Observability

FraiseQL provides comprehensive observability through metrics, distributed tracing, and structured logging.

Prometheus Metrics

FraiseQL exposes a /metrics endpoint in Prometheus format. The metric names and label schema are:

Enable Metrics

# No TOML config needed — metrics endpoint is always available at /metrics
curl http://localhost:8080/metrics

Available Metrics

HTTP Metrics

Metric	Type	Description
`fraiseql_http_requests_total`	Counter	Total HTTP requests
`fraiseql_http_responses_2xx`	Counter	Total 2xx HTTP responses
`fraiseql_http_responses_4xx`	Counter	Total 4xx HTTP responses
`fraiseql_http_responses_5xx`	Counter	Total 5xx HTTP responses

GraphQL Metrics

Metric	Type	Description
`fraiseql_graphql_queries_total`	Counter	Total GraphQL queries executed
`fraiseql_graphql_queries_success`	Counter	Total successful GraphQL queries
`fraiseql_graphql_queries_error`	Counter	Total failed GraphQL queries
`fraiseql_graphql_query_duration_ms`	Gauge	Average query execution time in milliseconds
`fraiseql_validation_errors_total`	Counter	Total validation errors
`fraiseql_parse_errors_total`	Counter	Total parse errors
`fraiseql_execution_errors_total`	Counter	Total execution errors

Database Metrics

Metric	Type	Description
`fraiseql_database_queries_total`	Counter	Total database queries executed
`fraiseql_database_query_duration_ms`	Gauge	Average database query time in milliseconds

Connection Pool Metrics

FraiseQL monitors connection pool pressure and emits scaling recommendations.
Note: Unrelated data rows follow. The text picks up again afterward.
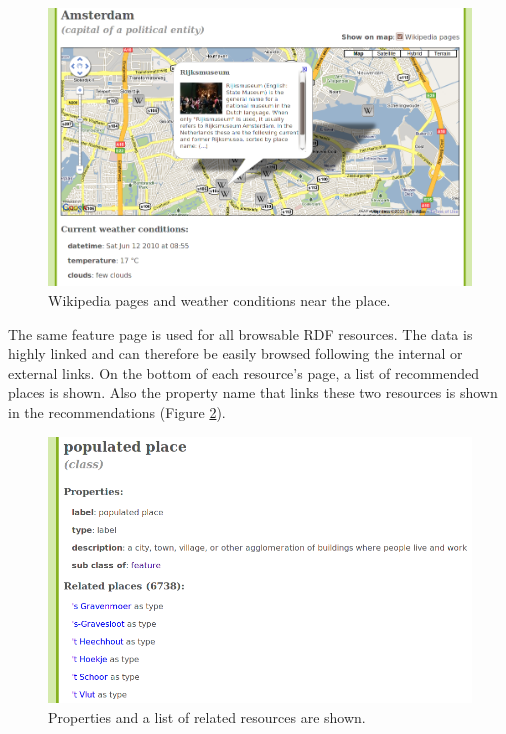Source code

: \documentclass[a4paper,12pt]{article}
\begin{document}
\begin{figure}[h]
  \includegraphics[width=\linewidth]{img/feature.png}
  \caption{Wikipedia pages and weather conditions near the place.}
  \label{feature}
\end{figure}

\noindent The same feature page is used for all browsable RDF
resources. The data is highly linked and can therefore be easily
browsed following the internal or external links. On the bottom of
each resource's page, a list of recommended places is shown. Also the
property name that links these two resources is shown in the
recommendations (Figure \ref{recommendations}).

\begin{figure}[h]
  \includegraphics[width=\linewidth]{img/recommendations.png}
  \caption{Properties and a list of related resources are shown.}
  \label{recommendations}
\end{figure}
\end{document}
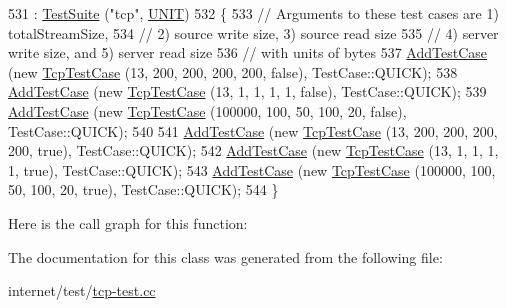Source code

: \begin{DoxyCode}
531     : \hyperlink{classns3_1_1TestSuite_a904b0c40583b744d30908aeb94636d1a}{TestSuite} (\textcolor{stringliteral}{"tcp"}, \hyperlink{classns3_1_1TestSuite_a1ebfcab34ec8161e085e8e3a1855eae0a3885375a3787abf60431f8454b3cadbd}{UNIT})
532   \{
533     \textcolor{comment}{// Arguments to these test cases are 1) totalStreamSize,}
534     \textcolor{comment}{// 2) source write size, 3) source read size}
535     \textcolor{comment}{// 4) server write size, and 5) server read size}
536     \textcolor{comment}{// with units of bytes}
537     \hyperlink{classns3_1_1TestCase_a3718088e3eefd5d6454569d2e0ddd835}{AddTestCase} (\textcolor{keyword}{new} \hyperlink{classTcpTestCase}{TcpTestCase} (13, 200, 200, 200, 200, \textcolor{keyword}{false}), TestCase::QUICK);
538     \hyperlink{classns3_1_1TestCase_a3718088e3eefd5d6454569d2e0ddd835}{AddTestCase} (\textcolor{keyword}{new} \hyperlink{classTcpTestCase}{TcpTestCase} (13, 1, 1, 1, 1, \textcolor{keyword}{false}), TestCase::QUICK);
539     \hyperlink{classns3_1_1TestCase_a3718088e3eefd5d6454569d2e0ddd835}{AddTestCase} (\textcolor{keyword}{new} \hyperlink{classTcpTestCase}{TcpTestCase} (100000, 100, 50, 100, 20, \textcolor{keyword}{false}), TestCase::QUICK);
540 
541     \hyperlink{classns3_1_1TestCase_a3718088e3eefd5d6454569d2e0ddd835}{AddTestCase} (\textcolor{keyword}{new} \hyperlink{classTcpTestCase}{TcpTestCase} (13, 200, 200, 200, 200, \textcolor{keyword}{true}), TestCase::QUICK);
542     \hyperlink{classns3_1_1TestCase_a3718088e3eefd5d6454569d2e0ddd835}{AddTestCase} (\textcolor{keyword}{new} \hyperlink{classTcpTestCase}{TcpTestCase} (13, 1, 1, 1, 1, \textcolor{keyword}{true}), TestCase::QUICK);
543     \hyperlink{classns3_1_1TestCase_a3718088e3eefd5d6454569d2e0ddd835}{AddTestCase} (\textcolor{keyword}{new} \hyperlink{classTcpTestCase}{TcpTestCase} (100000, 100, 50, 100, 20, \textcolor{keyword}{true}), TestCase::QUICK);
544   \}
\end{DoxyCode}


Here is the call graph for this function\+:




The documentation for this class was generated from the following file\+:\begin{DoxyCompactItemize}
\item 
internet/test/\hyperlink{tcp-test_8cc}{tcp-\/test.\+cc}\end{DoxyCompactItemize}
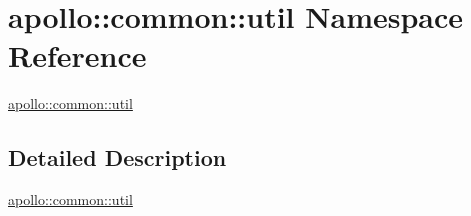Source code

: \hypertarget{namespaceapollo_1_1common_1_1util}{\section{apollo\-:\-:common\-:\-:util Namespace Reference}
\label{namespaceapollo_1_1common_1_1util}
}


\hyperlink{namespaceapollo_1_1common_1_1util}{apollo\-::common\-::util}  




\subsection{Detailed Description}
\hyperlink{namespaceapollo_1_1common_1_1util}{apollo\-::common\-::util} 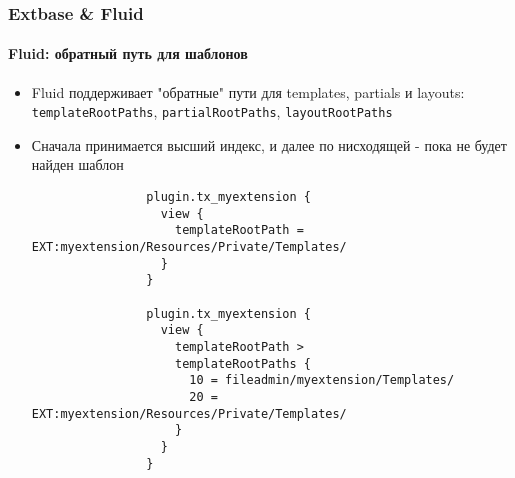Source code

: \begin{frame}[fragile]
	\frametitle{Extbase \& Fluid}
	\framesubtitle{Fluid: обратный путь для шаблонов}

	\lstset{
		basicstyle=\tiny\ttfamily
	}

	\begin{itemize}
		\item Fluid поддерживает "обратные" пути для templates, partials и layouts:\newline
			\smaller\texttt{templateRootPaths}, \texttt{partialRootPaths}, \texttt{layoutRootPaths}\normalsize
		\item Сначала принимается высший индекс, и далее по нисходящей - пока не будет найден шаблон

			\begin{lstlisting}
				plugin.tx_myextension {
				  view {
				    templateRootPath = EXT:myextension/Resources/Private/Templates/
				  }
				}

				plugin.tx_myextension {
				  view {
				    templateRootPath >
				    templateRootPaths {
				      10 = fileadmin/myextension/Templates/
				      20 = EXT:myextension/Resources/Private/Templates/
				    }
				  }
				}
			\end{lstlisting}

	\end{itemize}

\end{frame}


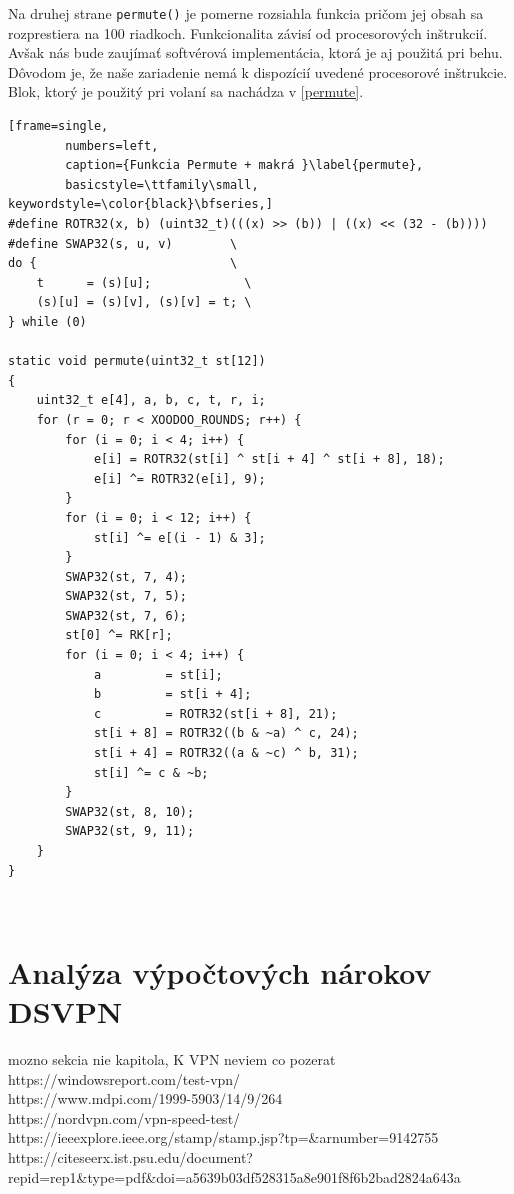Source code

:Na druhej strane \lstinline|permute()| je pomerne rozsiahla funkcia pričom jej obsah sa rozprestiera na 100 riadkoch. Funkcionalita závisí od procesorových inštrukcií. Avšak nás bude zaujímať softvérová implementácia, ktorá je aj použitá pri behu. Dôvodom je, že naše zariadenie nemá k dispozícií uvedené procesorové inštrukcie. Blok, ktorý je použitý pri volaní sa nachádza v \ref{permute}.   

\begin{minipage}{\linewidth} 	
	\begin{lstlisting}[frame=single,
		numbers=left,
		caption={Funkcia Permute + makrá }\label{permute},
		basicstyle=\ttfamily\small, keywordstyle=\color{black}\bfseries,]
#define ROTR32(x, b) (uint32_t)(((x) >> (b)) | ((x) << (32 - (b))))
#define SWAP32(s, u, v)        \
do {                           \
	t      = (s)[u];             \
	(s)[u] = (s)[v], (s)[v] = t; \
} while (0)
	
static void permute(uint32_t st[12])
{
	uint32_t e[4], a, b, c, t, r, i;	
	for (r = 0; r < XOODOO_ROUNDS; r++) {
		for (i = 0; i < 4; i++) {
			e[i] = ROTR32(st[i] ^ st[i + 4] ^ st[i + 8], 18);
			e[i] ^= ROTR32(e[i], 9);
		}
		for (i = 0; i < 12; i++) {
			st[i] ^= e[(i - 1) & 3];
		}
		SWAP32(st, 7, 4);
		SWAP32(st, 7, 5);
		SWAP32(st, 7, 6);
		st[0] ^= RK[r];
		for (i = 0; i < 4; i++) {
			a         = st[i];
			b         = st[i + 4];
			c         = ROTR32(st[i + 8], 21);
			st[i + 8] = ROTR32((b & ~a) ^ c, 24);
			st[i + 4] = ROTR32((a & ~c) ^ b, 31);
			st[i] ^= c & ~b;
		}
		SWAP32(st, 8, 10);
		SWAP32(st, 9, 11);
	}	
}
	\end{lstlisting}
\end{minipage}\\ 
\section{Analýza výpočtových nárokov DSVPN}\label{analyza}
mozno sekcia nie kapitola, K VPN neviem co pozerat 
https://windowsreport.com/test-vpn/ \\
https://www.mdpi.com/1999-5903/14/9/264 \\
https://nordvpn.com/vpn-speed-test/ \\
https://ieeexplore.ieee.org/stamp/stamp.jsp?tp=\&arnumber=9142755 \\
https://citeseerx.ist.psu.edu/document?repid=rep1\&type=pdf\&doi=a5639b03df528315a8e901f8f6b2bad2824a643a \\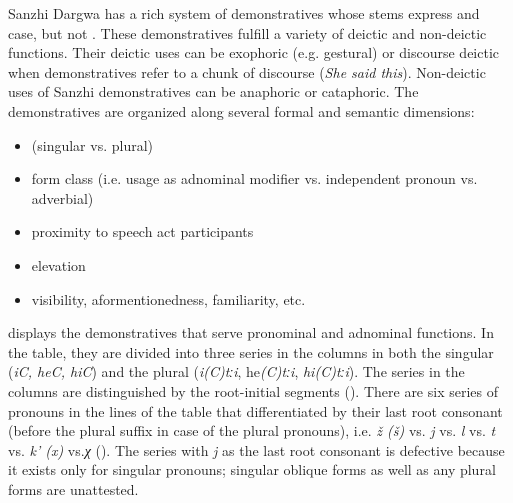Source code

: Sanzhi Dargwa has a rich system of demonstratives whose stems express  and case, but not . These demonstratives fulfill a variety of deictic and non-deictic functions. Their deictic uses can be exophoric (e.g. gestural) or discourse deictic when demonstratives refer to a chunk of discourse (\textit{She said this}). Non-deictic uses of Sanzhi demonstratives can be anaphoric or cataphoric. The demonstratives are organized along several formal and semantic dimensions:
%

\begin{itemize}
	\item	{} (singular vs. plural)
	\item	form class (i.e. usage as adnominal modifier vs. independent pronoun vs. adverbial) 
	\item	proximity to speech act participants
	\item	elevation
	\item	visibility, aformentionedness, familiarity, etc.
\end{itemize}
%

 displays the demonstratives that serve pronominal and adnominal functions. In the table, they are divided into three series in the columns in both the singular (\textit{iC, heC, hiC}) and the plural (\textit{i(C)tːi}, he\textit{(C)tːi}, \textit{hi(C)tːi}). The series in the columns are distinguished by the root-initial segments (). There are six series of pronouns in the lines of the table that differentiated by their last root consonant (before the plural suffix in case of the plural pronouns), i.e. \textit{ž (š)} vs. \textit{j} vs. \textit{l} vs. \textit{t} vs. \textit{k' (x)} vs.\textit{χ} (). The series with \textit{j} as the last root consonant is defective because it exists only for singular  pronouns; singular oblique forms as well as any plural forms are unattested.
The pool does not resize itself at runtime (the underlying library has no resize API) — use these metrics to decide when to raise pool_max in fraiseql.toml and restart.

Metric	Type	Description
`fraiseql_pool_tuning_size`	Gauge	Current configured pool size
`fraiseql_pool_tuning_queue_depth`	Gauge	Pending connection requests in the pool queue
`fraiseql_pool_tuning_adjustments_total`	Counter	Scaling recommendations emitted (not actual resizes)

Cache Metrics

Metric	Type	Description
`fraiseql_cache_hits`	Counter	Total cache hits
`fraiseql_cache_misses`	Counter	Total cache misses
`fraiseql_cache_hit_ratio`	Gauge	Cache hit ratio (0–1)

Feature Metrics

Metric	Type	Description
`fraiseql_apq_hits_total`	Counter	Automatic Persisted Query cache hits
`fraiseql_apq_misses_total`	Counter	Automatic Persisted Query cache misses
`fraiseql_apq_stored_total`	Counter	Automatic Persisted Queries stored
`fraiseql_apq_redis_errors_total`	Counter	Redis errors in APQ store (fail-open; only present with `redis-apq` feature)
`fraiseql_ws_connections_total`	Counter	WebSocket connection attempts (labeled by `result`)
`fraiseql_ws_subscriptions_total`	Counter	WebSocket subscription attempts (labeled by `result`)
`fraiseql_trusted_documents_hits_total`	Counter	Trusted document cache hits
`fraiseql_trusted_documents_misses_total`	Counter	Trusted document cache misses
`fraiseql_trusted_documents_rejected_total`	Counter	Rejected untrusted documents
`fraiseql_pkce_redis_errors_total`	Counter	Redis errors in PKCE state store (fail-open; only present with `redis-pkce` feature)
`fraiseql_rate_limit_redis_errors_total`	Counter	Redis errors in rate limiter (fail-open; only present with `redis-rate-limiting` feature)
`fraiseql_multi_root_queries_total`	Counter	Multi-root GraphQL queries executed in parallel
`fraiseql_observer_dlq_overflow_total`	Counter	Observer DLQ entries dropped due to `max_dlq_size` cap
`fraiseql_schema_reloads_total`	Counter	Successful schema hot-reloads (via admin API or SIGUSR1)
`fraiseql_schema_reload_errors_total`	Counter	Failed schema reload attempts

Transport Metrics

Transport-level metrics are emitted alongside per-query metrics:

fraiseql_rest_requests_total — REST request count
fraiseql_grpc_requests_total — gRPC request count
All fraiseql_query_* metrics include a transport label (graphql, rest, grpc, websocket)

Metric Labels

Common labels across metrics:

Label	Description
`operation`	GraphQL operation name
`type`	query, mutation, subscription
`status`	success, error
`error_code`	Error code if failed
`transport`	graphql, rest, grpc, websocket

Grafana Dashboard

FraiseQL ships a pre-built 12-panel Grafana 10+ dashboard covering latency percentiles, connection pool health, cache stats, and error rates. Fetch it at runtime:

curl http://localhost:8080/api/v1/admin/grafana-dashboard > fraiseql-dashboard.json

Import the JSON into Grafana (Dashboards → Import). The dashboard wires directly to your Prometheus datasource with no manual panel configuration.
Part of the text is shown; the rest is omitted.